I don’t even know what an agent means, let alone harness.
I'd say the core is that the harness/runtime/${whatever you call it} doesn't just unconditionally sends model output to the user, and user input to the model, +/- some post-processing, but instead runs a loop that feeds the output back to the model if some conditions are met. That gives you basic "thinking" and single "function calling" a-la early ChatGPT. However, if you allow it to loop arbitrary number of times and allow the output to decide whether to loop or to stop, you get a basic agent.
Agent is currently defined as "what I want it to mean given whatever I am talking about".

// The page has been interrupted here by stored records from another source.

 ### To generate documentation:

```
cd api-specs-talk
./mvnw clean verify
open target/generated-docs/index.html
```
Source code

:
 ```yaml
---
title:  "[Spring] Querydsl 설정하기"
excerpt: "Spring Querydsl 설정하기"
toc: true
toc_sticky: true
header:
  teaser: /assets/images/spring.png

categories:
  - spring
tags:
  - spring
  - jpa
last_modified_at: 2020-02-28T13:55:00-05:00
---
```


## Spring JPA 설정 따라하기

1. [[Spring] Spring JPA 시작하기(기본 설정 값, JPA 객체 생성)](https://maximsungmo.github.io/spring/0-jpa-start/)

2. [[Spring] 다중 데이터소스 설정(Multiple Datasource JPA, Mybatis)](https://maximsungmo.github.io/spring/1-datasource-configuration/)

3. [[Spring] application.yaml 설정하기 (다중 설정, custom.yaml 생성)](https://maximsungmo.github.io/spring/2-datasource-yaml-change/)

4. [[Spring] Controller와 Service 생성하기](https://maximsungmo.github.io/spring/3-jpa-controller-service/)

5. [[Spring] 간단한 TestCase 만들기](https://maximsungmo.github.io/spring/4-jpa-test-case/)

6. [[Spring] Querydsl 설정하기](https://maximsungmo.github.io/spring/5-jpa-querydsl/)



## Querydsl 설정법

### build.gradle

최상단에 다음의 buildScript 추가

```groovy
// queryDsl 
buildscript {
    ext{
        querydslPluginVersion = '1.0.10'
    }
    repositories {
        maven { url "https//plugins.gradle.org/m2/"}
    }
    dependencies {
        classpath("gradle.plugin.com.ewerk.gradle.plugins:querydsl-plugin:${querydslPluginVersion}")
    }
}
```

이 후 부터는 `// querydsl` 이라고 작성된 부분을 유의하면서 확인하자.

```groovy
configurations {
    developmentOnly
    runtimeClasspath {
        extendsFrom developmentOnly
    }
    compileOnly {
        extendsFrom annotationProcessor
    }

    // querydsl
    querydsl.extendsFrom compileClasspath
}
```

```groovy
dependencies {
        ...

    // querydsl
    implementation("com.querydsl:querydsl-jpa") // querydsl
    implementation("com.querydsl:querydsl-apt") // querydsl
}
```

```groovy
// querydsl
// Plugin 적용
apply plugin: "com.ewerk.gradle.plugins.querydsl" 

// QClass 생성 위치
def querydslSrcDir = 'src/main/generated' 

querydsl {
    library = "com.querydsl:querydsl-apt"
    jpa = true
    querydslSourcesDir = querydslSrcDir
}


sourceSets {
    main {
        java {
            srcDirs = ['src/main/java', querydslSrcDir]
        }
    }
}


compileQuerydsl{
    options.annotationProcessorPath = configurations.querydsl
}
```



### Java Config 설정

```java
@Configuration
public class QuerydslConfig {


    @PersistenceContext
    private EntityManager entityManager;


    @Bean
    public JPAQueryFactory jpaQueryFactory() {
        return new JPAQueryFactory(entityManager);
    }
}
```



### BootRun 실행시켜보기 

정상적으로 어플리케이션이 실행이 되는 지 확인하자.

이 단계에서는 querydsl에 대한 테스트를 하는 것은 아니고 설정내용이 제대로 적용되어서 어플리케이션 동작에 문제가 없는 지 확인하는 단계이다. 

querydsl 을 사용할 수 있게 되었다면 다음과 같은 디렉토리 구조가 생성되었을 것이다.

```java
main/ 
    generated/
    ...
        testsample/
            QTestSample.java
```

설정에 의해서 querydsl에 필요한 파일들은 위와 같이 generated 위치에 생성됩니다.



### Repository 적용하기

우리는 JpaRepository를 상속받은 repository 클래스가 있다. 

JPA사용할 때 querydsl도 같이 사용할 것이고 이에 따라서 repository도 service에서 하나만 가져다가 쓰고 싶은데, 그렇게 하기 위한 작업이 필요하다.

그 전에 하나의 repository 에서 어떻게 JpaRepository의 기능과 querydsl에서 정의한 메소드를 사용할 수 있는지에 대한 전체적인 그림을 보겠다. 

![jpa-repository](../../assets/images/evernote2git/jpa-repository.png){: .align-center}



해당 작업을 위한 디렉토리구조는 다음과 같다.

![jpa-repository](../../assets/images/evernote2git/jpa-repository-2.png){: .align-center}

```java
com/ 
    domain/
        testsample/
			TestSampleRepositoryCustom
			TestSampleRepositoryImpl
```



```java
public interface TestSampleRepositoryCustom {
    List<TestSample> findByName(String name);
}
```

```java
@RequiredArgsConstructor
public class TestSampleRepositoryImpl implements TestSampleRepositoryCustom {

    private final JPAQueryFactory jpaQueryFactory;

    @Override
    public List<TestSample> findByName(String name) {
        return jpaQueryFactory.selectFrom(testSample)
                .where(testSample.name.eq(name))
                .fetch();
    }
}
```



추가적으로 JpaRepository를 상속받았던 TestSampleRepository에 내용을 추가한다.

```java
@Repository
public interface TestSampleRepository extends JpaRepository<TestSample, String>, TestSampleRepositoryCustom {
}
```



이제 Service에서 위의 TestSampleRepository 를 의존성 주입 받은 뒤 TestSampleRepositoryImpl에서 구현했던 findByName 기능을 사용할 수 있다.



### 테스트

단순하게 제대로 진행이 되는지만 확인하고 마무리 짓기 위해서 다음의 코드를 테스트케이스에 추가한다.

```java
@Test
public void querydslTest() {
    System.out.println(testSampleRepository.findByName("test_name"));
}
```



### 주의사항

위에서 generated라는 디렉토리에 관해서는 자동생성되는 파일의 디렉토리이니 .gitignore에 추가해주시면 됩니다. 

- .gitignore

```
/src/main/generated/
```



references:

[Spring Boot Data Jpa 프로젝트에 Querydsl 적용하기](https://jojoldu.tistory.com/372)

Personally, for me it embodies a level of autonomy. I define that as, an AI model with potential to interact with something external to itself based on its output, where that includes its own future behavior.
There is an LLM API. You send it a system prompt and the conversation history. If the last message is a user message the agent will send back a response. It can also send back a “thinking” message before it sends a response and it can also send back a structured message with one or more function calls for functions you defined in your API request (things like “ls(): list files”).
The harness is the part that makes the API calls, interacts with the user, makes the function calls, and keeps track of the conversation memory.
You can also use the LLM to summarize the conversation into a single shorter message so you get compaction. And instead of statically defining which functions are available to the LLM you can create an MCP server which allows the LLM to auto-discover functions it can call and what they do.
That’s the whole magic of something like Claude Code. The rest is details.